[Provided entries]

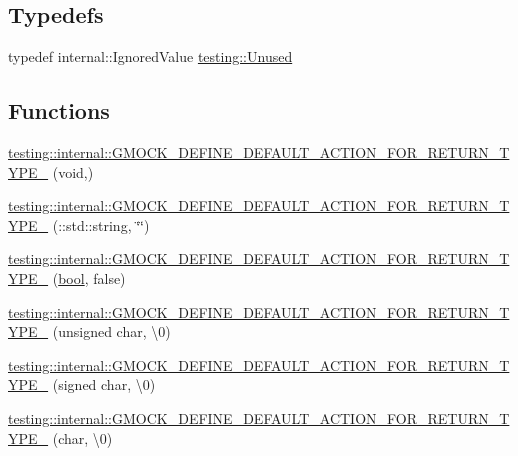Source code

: \subsection*{Typedefs}
\begin{DoxyCompactItemize}
\item 
typedef internal\+::\+Ignored\+Value \hyperlink{namespacetesting_a603e329ec0263ebfcf16f712810bd511}{testing\+::\+Unused}
\end{DoxyCompactItemize}
\subsection*{Functions}
\begin{DoxyCompactItemize}
\item 
\hyperlink{namespacetesting_1_1internal_a8fe6f7c11d6d3dd6e42b75c9a5b43861}{testing\+::internal\+::\+G\+M\+O\+C\+K\+\_\+\+D\+E\+F\+I\+N\+E\+\_\+\+D\+E\+F\+A\+U\+L\+T\+\_\+\+A\+C\+T\+I\+O\+N\+\_\+\+F\+O\+R\+\_\+\+R\+E\+T\+U\+R\+N\+\_\+\+T\+Y\+P\+E\+\_\+} (void,)
\item 
\hyperlink{namespacetesting_1_1internal_a0a961f38f341d40237252babcb3767b7}{testing\+::internal\+::\+G\+M\+O\+C\+K\+\_\+\+D\+E\+F\+I\+N\+E\+\_\+\+D\+E\+F\+A\+U\+L\+T\+\_\+\+A\+C\+T\+I\+O\+N\+\_\+\+F\+O\+R\+\_\+\+R\+E\+T\+U\+R\+N\+\_\+\+T\+Y\+P\+E\+\_\+} (\+::std\+::string, \char`\"{}\char`\"{})
\item 
\hyperlink{namespacetesting_1_1internal_aa6670915f42119e4ba20d8cb74fc1eea}{testing\+::internal\+::\+G\+M\+O\+C\+K\+\_\+\+D\+E\+F\+I\+N\+E\+\_\+\+D\+E\+F\+A\+U\+L\+T\+\_\+\+A\+C\+T\+I\+O\+N\+\_\+\+F\+O\+R\+\_\+\+R\+E\+T\+U\+R\+N\+\_\+\+T\+Y\+P\+E\+\_\+} (\hyperlink{classbool}{bool}, false)
\item 
\hyperlink{namespacetesting_1_1internal_ab203e2c4c54f2ca86439344347a3e43f}{testing\+::internal\+::\+G\+M\+O\+C\+K\+\_\+\+D\+E\+F\+I\+N\+E\+\_\+\+D\+E\+F\+A\+U\+L\+T\+\_\+\+A\+C\+T\+I\+O\+N\+\_\+\+F\+O\+R\+\_\+\+R\+E\+T\+U\+R\+N\+\_\+\+T\+Y\+P\+E\+\_\+} (unsigned char, \textquotesingle{}\textbackslash{}0\textquotesingle{})
\item 
\hyperlink{namespacetesting_1_1internal_aaedb3b1b5307625bc84dc660742da3c6}{testing\+::internal\+::\+G\+M\+O\+C\+K\+\_\+\+D\+E\+F\+I\+N\+E\+\_\+\+D\+E\+F\+A\+U\+L\+T\+\_\+\+A\+C\+T\+I\+O\+N\+\_\+\+F\+O\+R\+\_\+\+R\+E\+T\+U\+R\+N\+\_\+\+T\+Y\+P\+E\+\_\+} (signed char, \textquotesingle{}\textbackslash{}0\textquotesingle{})
\item 
\hyperlink{namespacetesting_1_1internal_aeaaa7101572f283fe70a85ad5e6c65dc}{testing\+::internal\+::\+G\+M\+O\+C\+K\+\_\+\+D\+E\+F\+I\+N\+E\+\_\+\+D\+E\+F\+A\+U\+L\+T\+\_\+\+A\+C\+T\+I\+O\+N\+\_\+\+F\+O\+R\+\_\+\+R\+E\+T\+U\+R\+N\+\_\+\+T\+Y\+P\+E\+\_\+} (char, \textquotesingle{}\textbackslash{}0\textquotesingle{})

\end{DoxyCompactItemize}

[/Provided entries]

Task item |
With pictures excluded, the data must be transcribed in full and to the letter.

Your solution |
Source code

: \subsection*{Typedefs}
\begin{DoxyCompactItemize}
\item 
typedef internal\+::\+Ignored\+Value \hyperlink{namespacetesting_a603e329ec0263ebfcf16f712810bd511}{testing\+::\+Unused}
\end{DoxyCompactItemize}
\subsection*{Functions}
\begin{DoxyCompactItemize}
\item 
\hyperlink{namespacetesting_1_1internal_a8fe6f7c11d6d3dd6e42b75c9a5b43861}{testing\+::internal\+::\+G\+M\+O\+C\+K\+\_\+\+D\+E\+F\+I\+N\+E\+\_\+\+D\+E\+F\+A\+U\+L\+T\+\_\+\+A\+C\+T\+I\+O\+N\+\_\+\+F\+O\+R\+\_\+\+R\+E\+T\+U\+R\+N\+\_\+\+T\+Y\+P\+E\+\_\+} (void,)
\item 
\hyperlink{namespacetesting_1_1internal_a0a961f38f341d40237252babcb3767b7}{testing\+::internal\+::\+G\+M\+O\+C\+K\+\_\+\+D\+E\+F\+I\+N\+E\+\_\+\+D\+E\+F\+A\+U\+L\+T\+\_\+\+A\+C\+T\+I\+O\+N\+\_\+\+F\+O\+R\+\_\+\+R\+E\+T\+U\+R\+N\+\_\+\+T\+Y\+P\+E\+\_\+} (\+::std\+::string, \char`\"{}\char`\"{})
\item 
\hyperlink{namespacetesting_1_1internal_aa6670915f42119e4ba20d8cb74fc1eea}{testing\+::internal\+::\+G\+M\+O\+C\+K\+\_\+\+D\+E\+F\+I\+N\+E\+\_\+\+D\+E\+F\+A\+U\+L\+T\+\_\+\+A\+C\+T\+I\+O\+N\+\_\+\+F\+O\+R\+\_\+\+R\+E\+T\+U\+R\+N\+\_\+\+T\+Y\+P\+E\+\_\+} (\hyperlink{classbool}{bool}, false)
\item 
\hyperlink{namespacetesting_1_1internal_ab203e2c4c54f2ca86439344347a3e43f}{testing\+::internal\+::\+G\+M\+O\+C\+K\+\_\+\+D\+E\+F\+I\+N\+E\+\_\+\+D\+E\+F\+A\+U\+L\+T\+\_\+\+A\+C\+T\+I\+O\+N\+\_\+\+F\+O\+R\+\_\+\+R\+E\+T\+U\+R\+N\+\_\+\+T\+Y\+P\+E\+\_\+} (unsigned char, \textquotesingle{}\textbackslash{}0\textquotesingle{})
\item 
\hyperlink{namespacetesting_1_1internal_aaedb3b1b5307625bc84dc660742da3c6}{testing\+::internal\+::\+G\+M\+O\+C\+K\+\_\+\+D\+E\+F\+I\+N\+E\+\_\+\+D\+E\+F\+A\+U\+L\+T\+\_\+\+A\+C\+T\+I\+O\+N\+\_\+\+F\+O\+R\+\_\+\+R\+E\+T\+U\+R\+N\+\_\+\+T\+Y\+P\+E\+\_\+} (signed char, \textquotesingle{}\textbackslash{}0\textquotesingle{})
\item 
\hyperlink{namespacetesting_1_1internal_aeaaa7101572f283fe70a85ad5e6c65dc}{testing\+::internal\+::\+G\+M\+O\+C\+K\+\_\+\+D\+E\+F\+I\+N\+E\+\_\+\+D\+E\+F\+A\+U\+L\+T\+\_\+\+A\+C\+T\+I\+O\+N\+\_\+\+F\+O\+R\+\_\+\+R\+E\+T\+U\+R\+N\+\_\+\+T\+Y\+P\+E\+\_\+} (char, \textquotesingle{}\textbackslash{}0\textquotesingle{})

\end{DoxyCompactItemize}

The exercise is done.